Advice for teenagers
Teenagers go through many changes. It can be hard for them to find people to trust with hard issues. An educator shares some advice for teenagers.
As an educator, soccer coach, and cook myself, I will be sharing some advice for teenagers. They will help to boost our teen’s health physically, mentally. Through my years of teaching, I learned a lot about teens and how they can be easily impacted by their families problems and crises.
The word “teen” or”teenager” means a person who is 13 to 19 years old. Our teens go through changes during that age. Nothing is the same as before. Their bodies, their way of thinking and their relationships with parents, teachers, and friends all change. All of that will affect their mental health and make them confused, moody, and sometimes depressed (if no one mentors them). According to the National Institute of Mental Health, 12.5% of teens aged 12 to 17 in 2015 had at least one major depressive episode. Add to all of that technology, which affects their lives in a non-healthy way, especially if they become addicted.
Any decision teens make could affect them all their lives. How can we help them to make good decisions and come to us for advice?

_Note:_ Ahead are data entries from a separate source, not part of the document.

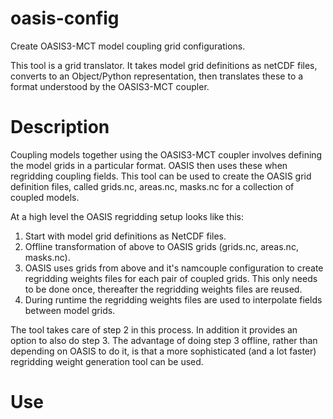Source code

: 
# oasis-config

Create OASIS3-MCT model coupling grid configurations.

This tool is a grid translator. It takes model grid definitions as netCDF files, converts to an Object/Python representation, then translates these to a format understood by the OASIS3-MCT coupler.

# Description

Coupling models together using the OASIS3-MCT coupler involves defining the model grids in a particular format. OASIS then uses these when regridding coupling fields. This tool can be used to create the OASIS grid definition files, called grids.nc, areas.nc, masks.nc for a collection of coupled models.

At a high level the OASIS regridding setup looks like this:

1. Start with model grid definitions as NetCDF files.
2. Offline transformation of above to OASIS grids (grids.nc, areas.nc, masks.nc).
3. OASIS uses grids from above and it's namcouple configuration to create regridding weights files for each pair of coupled grids. This only needs to be done once, thereafter the regridding weights files are reused.
4. During runtime the regridding weights files are used to interpolate fields between model grids.

The tool takes care of step 2 in this process. In addition it provides an option to also do step 3. The advantage of doing step 3 offline, rather than depending on OASIS to do it, is that a more sophisticated (and a lot faster) regridding weight generation tool can be used.

# Use

```{shell}
```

According to Verywell Health, there are 7 big health risks teens face. They are:
- motor vehicle accidents
- teen pregnancy
- drug addiction
- eating disorders
In the USA, teens aged 16 to 19 have a much greater risk of death or injury in a car crash than any other age group. Seven teens in this age group die every day from motor vehicle injuries, and even more are treated in emergency rooms every day for serious injuries.
As a teacher and a mentor, here is my advice for teenagers: find a good mentor, find skills that they can enhance, eat healthfully, and play any kind of sport that they find interesting. A healthy body helps teens to have a healthy mind. These four pieces of advice will help them grow to be great, healthy adults.
I also advise parents to show your teen that you love them, give them responsibility, and listen to them more.
I think that what our teenagers need most are mentors. A mentor is a role good model that they could trust and take as an example.
A parent can serve as a mentor. But if teenagers do not have mentoring that at home, it can cause a huge problem. When teens look for someone to be their mentor they can end up with a bad peer. The hope is that mentors are family friends, coaches, older siblings, or teachers. The hope is that teens will end up with a guide who can help them through that difficult and confusing period of life. If teens are close to someone they trust, they will not hide their feelings. They can also discuss sensitive health topics for teens and get help in finding answers.